On 3rd November 2017, Lonmin revealed that it would be delaying the publication of its financial results for the year to end-September because additional time was required by its auditors to determine the value of impairments. This announcement came on the back of a series of setbacks for the third-largest platinum miner in the world. It is very fully geared and its debts are conditional on it retaining a book value of assets which it has agreed with lenders.
But the daily market action on the share is instructive. Consider the chart:
Here you can see that before the announcement, the share was rising steadily because of improved operational results and had reached over R20. The announcement caused the share to collapse down to 1254c at which point it executed a classical “hammer” formation and has since traded higher.

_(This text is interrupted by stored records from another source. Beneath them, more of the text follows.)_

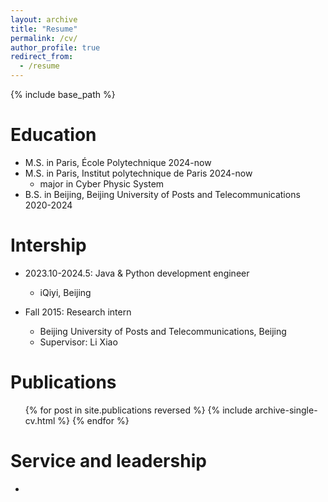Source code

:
 ```yaml
---
layout: archive
title: "Resume"
permalink: /cv/
author_profile: true
redirect_from:
  - /resume
---
```


{% include base_path %}

Education
======
* M.S. in Paris, École Polytechnique 2024-now
* M.S. in Paris, Institut polytechnique de Paris 2024-now
  * major in Cyber Physic System
* B.S. in Beijing, Beijing University of Posts and Telecommunications 2020-2024

Intership
======
* 2023.10-2024.5: Java & Python development engineer
  * iQiyi, Beijing

* Fall 2015: Research intern
  * Beijing University of Posts and Telecommunications, Beijing
  * Supervisor: Li Xiao

  

Publications
======
  <ul>{% for post in site.publications reversed %}
    {% include archive-single-cv.html %}
  {% endfor %}</ul>
  

  
Service and leadership
======
* 
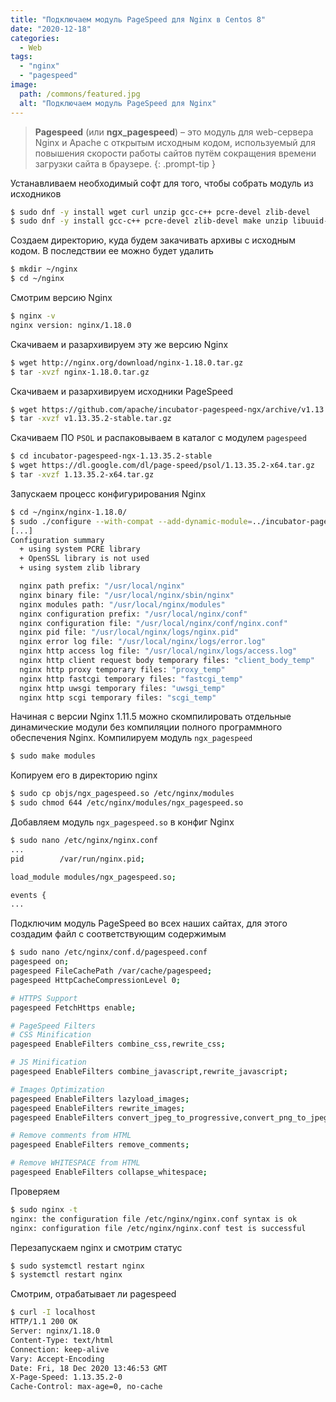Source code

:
 ```yaml
---
title: "Подключаем модуль PageSpeed для Nginx в Centos 8"
date: "2020-12-18"
categories: 
  - Web
tags: 
  - "nginx"
  - "pagespeed"
image:
  path: /commons/featured.jpg
  alt: "Подключаем модуль PageSpeed для Nginx"
---
```


> **Pagespeed** (или **ngx_pagespeed**) – это модуль для web-сервера Nginx и Apache с открытым исходным кодом, используемый для повышения скорости работы сайтов путём сокращения времени загрузки сайта в браузере.
{: .prompt-tip }

Устанавливаем необходимый софт для того, чтобы собрать модуль из исходников

```sh
$ sudo dnf -y install wget curl unzip gcc-c++ pcre-devel zlib-devel
$ sudo dnf -y install gcc-c++ pcre-devel zlib-devel make unzip libuuid-devel
```

Создаем директорию, куда будем закачивать архивы с исходным кодом. В последствии ее можно будет удалить

```sh
$ mkdir ~/nginx
$ cd ~/nginx
```

Смотрим версию Nginx

```sh
$ nginx -v
nginx version: nginx/1.18.0
```

Скачиваем и разархивируем эту же версию Nginx

```sh
$ wget http://nginx.org/download/nginx-1.18.0.tar.gz
$ tar -xvzf nginx-1.18.0.tar.gz
```

Скачиваем и разархивируем исходники PageSpeed

```sh
$ wget https://github.com/apache/incubator-pagespeed-ngx/archive/v1.13.35.2-stable.tar.gz
$ tar -xvzf v1.13.35.2-stable.tar.gz
```

Скачиваем ПО `PSOL` и распаковываем в каталог с модулем `pagespeed`

```sh
$ cd incubator-pagespeed-ngx-1.13.35.2-stable
$ wget https://dl.google.com/dl/page-speed/psol/1.13.35.2-x64.tar.gz
$ tar -xvzf 1.13.35.2-x64.tar.gz
```

Запускаем процесс конфигурирования Nginx

```sh
$ cd ~/nginx/nginx-1.18.0/
$ sudo ./configure --with-compat --add-dynamic-module=../incubator-pagespeed-ngx-1.13.35.2-stable
[...]
Configuration summary
  + using system PCRE library
  + OpenSSL library is not used
  + using system zlib library

  nginx path prefix: "/usr/local/nginx"
  nginx binary file: "/usr/local/nginx/sbin/nginx"
  nginx modules path: "/usr/local/nginx/modules"
  nginx configuration prefix: "/usr/local/nginx/conf"
  nginx configuration file: "/usr/local/nginx/conf/nginx.conf"
  nginx pid file: "/usr/local/nginx/logs/nginx.pid"
  nginx error log file: "/usr/local/nginx/logs/error.log"
  nginx http access log file: "/usr/local/nginx/logs/access.log"
  nginx http client request body temporary files: "client_body_temp"
  nginx http proxy temporary files: "proxy_temp"
  nginx http fastcgi temporary files: "fastcgi_temp"
  nginx http uwsgi temporary files: "uwsgi_temp"
  nginx http scgi temporary files: "scgi_temp"
```

Начиная с версии Nginx 1.11.5 можно скомпилировать отдельные динамические модули без компиляции полного программного обеспечения Nginx.
Компилируем модуль `ngx_pagespeed`

```sh
$ sudo make modules
```

Копируем его в директорию nginx

```sh
$ sudo cp objs/ngx_pagespeed.so /etc/nginx/modules
$ sudo chmod 644 /etc/nginx/modules/ngx_pagespeed.so
```

Добавляем модуль `ngx_pagespeed.so` в конфиг Nginx

```sh
$ sudo nano /etc/nginx/nginx.conf
...
pid        /var/run/nginx.pid;

load_module modules/ngx_pagespeed.so;

events {
...
```

Подключим модуль PageSpeed во всех наших сайтах, для этого создадим файл с соответствующим содержимым

```sh
$ sudo nano /etc/nginx/conf.d/pagespeed.conf
pagespeed on;
pagespeed FileCachePath /var/cache/pagespeed;
pagespeed HttpCacheCompressionLevel 0;

# HTTPS Support
pagespeed FetchHttps enable;

# PageSpeed Filters
# CSS Minification
pagespeed EnableFilters combine_css,rewrite_css;

# JS Minification
pagespeed EnableFilters combine_javascript,rewrite_javascript;

# Images Optimization
pagespeed EnableFilters lazyload_images;
pagespeed EnableFilters rewrite_images;
pagespeed EnableFilters convert_jpeg_to_progressive,convert_png_to_jpeg,convert_jpeg_to_webp,convert_to_webp_lossless;

# Remove comments from HTML
pagespeed EnableFilters remove_comments;

# Remove WHITESPACE from HTML
pagespeed EnableFilters collapse_whitespace;
```

Проверяем

```sh
$ sudo nginx -t
nginx: the configuration file /etc/nginx/nginx.conf syntax is ok
nginx: configuration file /etc/nginx/nginx.conf test is successful
```

Перезапускаем nginx и смотрим статус

```sh
$ sudo systemctl restart nginx
$ systemctl restart nginx
```

Смотрим, отрабатывает ли pagespeed

```sh
$ curl -I localhost
HTTP/1.1 200 OK
Server: nginx/1.18.0
Content-Type: text/html
Connection: keep-alive
Vary: Accept-Encoding
Date: Fri, 18 Dec 2020 13:46:53 GMT
X-Page-Speed: 1.13.35.2-0
Cache-Control: max-age=0, no-cache
```
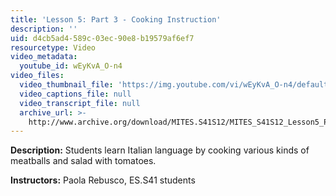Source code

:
 ```yaml
---
title: 'Lesson 5: Part 3 - Cooking Instruction'
description: ''
uid: d4cb5ad4-589c-03ec-90e8-b19579af6ef7
resourcetype: Video
video_metadata:
  youtube_id: wEyKvA_O-n4
video_files:
  video_thumbnail_file: 'https://img.youtube.com/vi/wEyKvA_O-n4/default.jpg'
  video_captions_file: null
  video_transcript_file: null
  archive_url: >-
    http://www.archive.org/download/MITES.S41S12/MITES_S41S12_Lesson5_Part3_300k.mp4
---
```


**Description:** Students learn Italian language by cooking various kinds of meatballs and salad with tomatoes.

**Instructors:** Paola Rebusco, ES.S41 students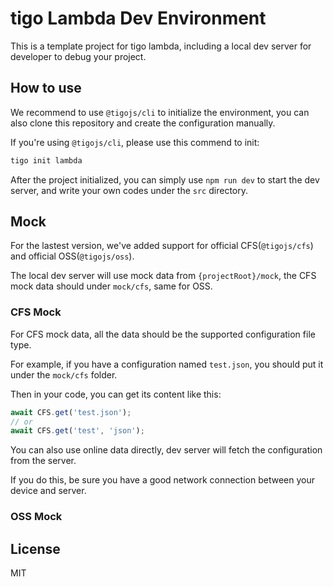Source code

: # tigo Lambda Dev Environment

This is a template project for tigo lambda, including a local dev server for developer to debug your project.

## How to use

We recommend to use `@tigojs/cli` to initialize the environment, you can also clone this repository and create the configuration manually.

If you're using `@tigojs/cli`, please use this commend to init:

```bash
tigo init lambda
```

After the project initialized, you can simply use `npm run dev` to start the dev server, and write your own codes under the `src` directory.

## Mock

For the lastest version, we've added support for official CFS(`@tigojs/cfs`) and official OSS(`@tigojs/oss`).

The local dev server will use mock data from `{projectRoot}/mock`, the CFS mock data should under `mock/cfs`, same for OSS.

### CFS Mock

For CFS mock data, all the data should be the supported configuration file type.

For example, if you have a configuration named `test.json`, you should put it under the `mock/cfs` folder.

Then in your code, you can get its content like this:

```js
await CFS.get('test.json');
// or
await CFS.get('test', 'json');
```

You can also use online data directly, dev server will fetch the configuration from the server.

If you do this, be sure you have a good network connection between your device and server.

### OSS Mock



## License

MIT
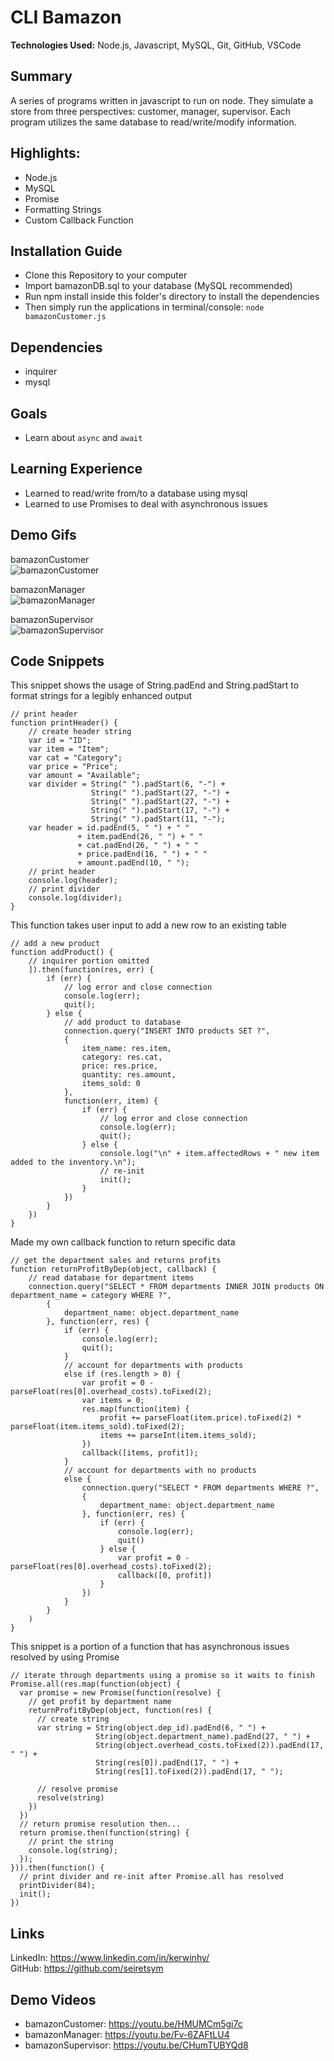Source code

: # CLI Bamazon
**Technologies Used:** Node.js, Javascript, MySQL, Git, GitHub, VSCode

## Summary
A series of programs written in javascript to run on node. They simulate a store from three perspectives: customer, manager, supervisor. Each program utilizes the same database to read/write/modify information. 

## Highlights:
- Node.js
- MySQL
- Promise
- Formatting Strings
- Custom Callback Function

## Installation Guide
- Clone this Repository to your computer
- Import bamazonDB.sql to your database (MySQL recommended)
- Run npm install inside this folder's directory to install the dependencies
- Then simply run the applications in terminal/console: `node bamazonCustomer.js`

## Dependencies
- inquirer
- mysql

## Goals
- Learn about `async` and `await`

## Learning Experience
- Learned to read/write from/to a database using mysql
- Learned to use Promises to deal with asynchronous issues

## Demo Gifs
bamazonCustomer<br>
![bamazonCustomer](bamazonCustomer.gif)

bamazonManager<br>
![bamazonManager](bamazonManager.gif)

bamazonSupervisor<br>
![bamazonSupervisor](bamazonSupervisor.gif)
## Code Snippets
This snippet shows the usage of String.padEnd and String.padStart to format strings for a legibly enhanced output

```
// print header
function printHeader() {
    // create header string
    var id = "ID";
    var item = "Item";
    var cat = "Category";
    var price = "Price";
    var amount = "Available";
    var divider = String(" ").padStart(6, "-") +
                  String(" ").padStart(27, "-") +
                  String(" ").padStart(27, "-") +
                  String(" ").padStart(17, "-") +
                  String(" ").padStart(11, "-");
    var header = id.padEnd(5, " ") + " " 
               + item.padEnd(26, " ") + " " 
               + cat.padEnd(26, " ") + " " 
               + price.padEnd(16, " ") + " " 
               + amount.padEnd(10, " ");
    // print header
    console.log(header);
    // print divider
    console.log(divider);
}
```

This function takes user input to add a new row to an existing table
```
// add a new product
function addProduct() {
    // inquirer portion omitted
    ]).then(function(res, err) {
        if (err) {
            // log error and close connection
            console.log(err);
            quit();
        } else {
            // add product to database
            connection.query("INSERT INTO products SET ?",
            {
                item_name: res.item,
                category: res.cat,
                price: res.price,
                quantity: res.amount,
                items_sold: 0
            },
            function(err, item) {
                if (err) {
                    // log error and close connection
                    console.log(err);
                    quit();
                } else {
                    console.log("\n" + item.affectedRows + " new item added to the inventory.\n");
                    // re-init
                    init();
                }
            })
        }
    })
}
```
Made my own callback function to return specific data
```
// get the department sales and returns profits
function returnProfitByDep(object, callback) {
    // read database for department items
    connection.query("SELECT * FROM departments INNER JOIN products ON department_name = category WHERE ?",
        {
            department_name: object.department_name
        }, function(err, res) {
            if (err) {
                console.log(err);
                quit();
            }
            // account for departments with products
            else if (res.length > 0) {
                var profit = 0 - parseFloat(res[0].overhead_costs).toFixed(2);
                var items = 0;
                res.map(function(item) {
                    profit += parseFloat(item.price).toFixed(2) * parseFloat(item.items_sold).toFixed(2);
                    items += parseInt(item.items_sold);
                })
                callback([items, profit]);
            }
            // account for departments with no products 
            else {
                connection.query("SELECT * FROM departments WHERE ?",
                {
                    department_name: object.department_name
                }, function(err, res) {
                    if (err) {
                        console.log(err);
                        quit()
                    } else {
                        var profit = 0 - parseFloat(res[0].overhead_costs).toFixed(2);
                        callback([0, profit])
                    }
                })
            }
        }
    )
}
```
This snippet is a portion of a function that has asynchronous issues resolved by using Promise
```
// iterate through departments using a promise so it waits to finish
Promise.all(res.map(function(object) {
  var promise = new Promise(function(resolve) {
    // get profit by department name
    returnProfitByDep(object, function(res) {
      // create string
      var string = String(object.dep_id).padEnd(6, " ") +
                   String(object.department_name).padEnd(27, " ") +
                   String(object.overhead_costs.toFixed(2)).padEnd(17, " ") +
                   String(res[0]).padEnd(17, " ") +
                   String(res[1].toFixed(2)).padEnd(17, " ");

      // resolve promise
      resolve(string)
    })
  })
  // return promise resolution then...
  return promise.then(function(string) {
    // print the string
    console.log(string);
  });
})).then(function() {
  // print divider and re-init after Promise.all has resolved
  printDivider(84);
  init();
})
```

## Links
LinkedIn: https://www.linkedin.com/in/kerwinhy/<br>
GitHub: https://github.com/seiretsym<br>

## Demo Videos
- bamazonCustomer: https://youtu.be/HMUMCm5gi7c
- bamazonManager: https://youtu.be/Fv-6ZAFtLU4
- bamazonSupervisor: https://youtu.be/CHumTUBYQd8

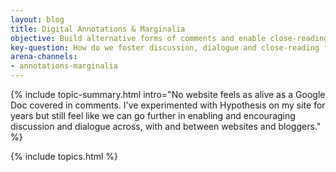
 ```yaml
---
layout: blog
title: Digital Annotations & Marginalia
objective: Build alternative forms of comments and enable close-reading and discussion for the independent web.
key-question: How do we foster discussion, dialogue and close-reading for small independent websites?
arena-channels:
- annotations-marginalia
---
```


{% include topic-summary.html intro="No website feels as alive as a Google Doc covered in comments. I've experimented with Hypothesis on my site for years but still feel like we can go further in enabling and encouraging discussion and dialogue across, with and between websites and bloggers." %}


{% include topics.html %}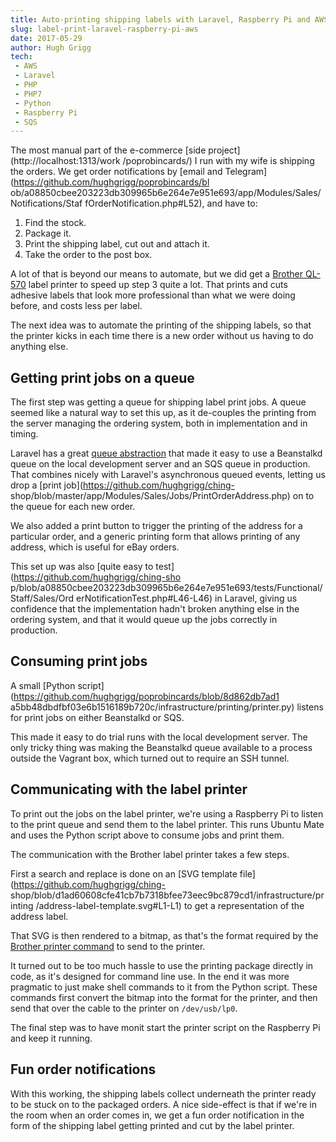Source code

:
 ```yaml
---
title: Auto-printing shipping labels with Laravel, Raspberry Pi and AWS
slug: label-print-laravel-raspberry-pi-aws
date: 2017-05-29
author: Hugh Grigg
tech:
 - AWS
 - Laravel
 - PHP
 - PHP7
 - Python
 - Raspberry Pi
 - SQS
---
```


The most manual part of the e-commerce [side project](http://localhost:1313/work
/poprobincards/) I run with my wife is shipping the orders. We get order
notifications by [email and Telegram](https://github.com/hughgrigg/poprobincards/bl
ob/a08850cbee203223db309965b6e264e7e951e693/app/Modules/Sales/Notifications/Staf
fOrderNotification.php#L52), and have to:

 1. Find the stock.
 2. Package it.
 3. Print the shipping label, cut out and attach it.
 4. Take the order to the post box.

A lot of that is beyond our means to automate, but we did get a [Brother
QL-570](https://www.brother.co.uk/labelling/ql-printers/ql570) label printer to
speed up step 3 quite a lot. That prints and cuts adhesive labels that look
more professional than what we were doing before, and costs less per label.

The next idea was to automate the printing of the shipping labels, so that
the printer kicks in each time there is a new order without us having to do
anything else.

## Getting print jobs on a queue

The first step was getting a queue for shipping label print jobs. A queue seemed
like a natural way to set this up, as it de-couples the printing from the server
managing the ordering system, both in implementation and in timing.

Laravel has a great [queue abstraction](https://laravel.com/docs/5.4/queues)
that made it easy to use a Beanstalkd queue on the local development server and
an SQS queue in production. That combines nicely with Laravel's asynchronous
queued events, letting us drop a [print job](https://github.com/hughgrigg/ching-
shop/blob/master/app/Modules/Sales/Jobs/PrintOrderAddress.php) on to the queue
for each new order.

We also added a print button to trigger the printing of the address for a
particular order, and a generic printing form that allows printing of any
address, which is useful for eBay orders.

This set up was also [quite easy to test](https://github.com/hughgrigg/ching-sho
p/blob/a08850cbee203223db309965b6e264e7e951e693/tests/Functional/Staff/Sales/Ord
erNotificationTest.php#L46-L46) in Laravel, giving us confidence that the
implementation hadn't broken anything else in the ordering system, and that it
would queue up the jobs correctly in production.

## Consuming print jobs

A small [Python script](https://github.com/hughgrigg/poprobincards/blob/8d862db7ad1
a5bb48dbdfbf03e6b1516189b720c/infrastructure/printing/printer.py) listens for
print jobs on either Beanstalkd or SQS.

This made it easy to do trial runs with the local development server. The only
tricky thing was making the Beanstalkd queue available to a process outside
the Vagrant box, which turned out to require an SSH tunnel. 

## Communicating with the label printer

To print out the jobs on the label printer, we're using a Raspberry Pi to listen
to the print queue and send them to the label printer. This runs Ubuntu Mate and
uses the Python script above to consume jobs and print them.

The communication with the Brother label printer takes a few steps.

First a search and replace is done on an [SVG template
file](https://github.com/hughgrigg/ching-
shop/blob/d1ad60608cfe41cb7b7318bfee73eec9bc879cd1/infrastructure/printing
/address-label-template.svg#L1-L1) to get a representation of the address label.

That SVG is then rendered to a bitmap, as that's the format required by the
[Brother printer command](https://github.com/pklaus/brother_ql) to send to the
printer.

It turned out to be too much hassle to use the printing package directly in
code, as it's designed for command line use. In the end it was more pragmatic to
just make shell commands to it from the Python script. These commands first
convert the bitmap into the format for the printer, and then send that over the
cable to the printer on `/dev/usb/lp0`.

The final step was to have monit start the printer script on the Raspberry Pi
and keep it running.

## Fun order notifications

With this working, the shipping labels collect underneath the printer ready to
be stuck on to the packaged orders. A nice side-effect is that if we're in the
room when an order comes in, we get a fun order notification in the form of the
shipping label getting printed and cut by the label printer.

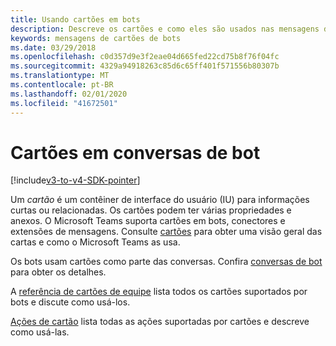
 ```yaml
---
title: Usando cartões em bots
description: Descreve os cartões e como eles são usados nas mensagens de bot
keywords: mensagens de cartões de bots
ms.date: 03/29/2018
ms.openlocfilehash: c0d357d9e3f2eae04d665fed22cd75b8f76f04fc
ms.sourcegitcommit: 4329a94918263c85d6c65ff401f571556b80307b
ms.translationtype: MT
ms.contentlocale: pt-BR
ms.lasthandoff: 02/01/2020
ms.locfileid: "41672501"
---
```

# <a name="cards-in-bot-conversations"></a>Cartões em conversas de bot

[!include[v3-to-v4-SDK-pointer](~/includes/v3-to-v4-pointer-bots.md)]

Um *cartão* é um contêiner de interface do usuário (IU) para informações curtas ou relacionadas. Os cartões podem ter várias propriedades e anexos. O Microsoft Teams suporta cartões em bots, conectores e extensões de mensagens. Consulte [cartões](~/task-modules-and-cards/what-are-cards.md) para obter uma visão geral das cartas e como o Microsoft Teams as usa.

Os bots usam cartões como parte das conversas. Confira [conversas de bot](~/resources/bot-v3/bot-conversations/bots-conversations.md) para obter os detalhes.

A [referência de cartões de equipe](~/task-modules-and-cards/cards/cards-reference.md) lista todos os cartões suportados por bots e discute como usá-los.

[Ações de cartão](~/task-modules-and-cards/cards/cards-actions.md) lista todas as ações suportadas por cartões e descreve como usá-las.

The hammer formation is a candle where the tail is at least twice as long as the body and it usually marks the end of a downward trend. The reasoning behind this is that the exceptionally long tail is caused by the bears, but they cannot sustain it and so the share closes close to where it opened – or as in this case, above where it opened. This indicates that bearish sentiment has run its course.
Since the hammer, the share has been hovering around the R13 level – which represents a very nice discount to where it was.
Obviously, Lonmin is a commodity share and so its future depends on the volatile price of platinum. But even taking this volatility into account the share appears to us to be cheap at around R13.
If you decide to take the risk of investing in Lonmin, you should make sure that you have a strict stop-loss strategy in place.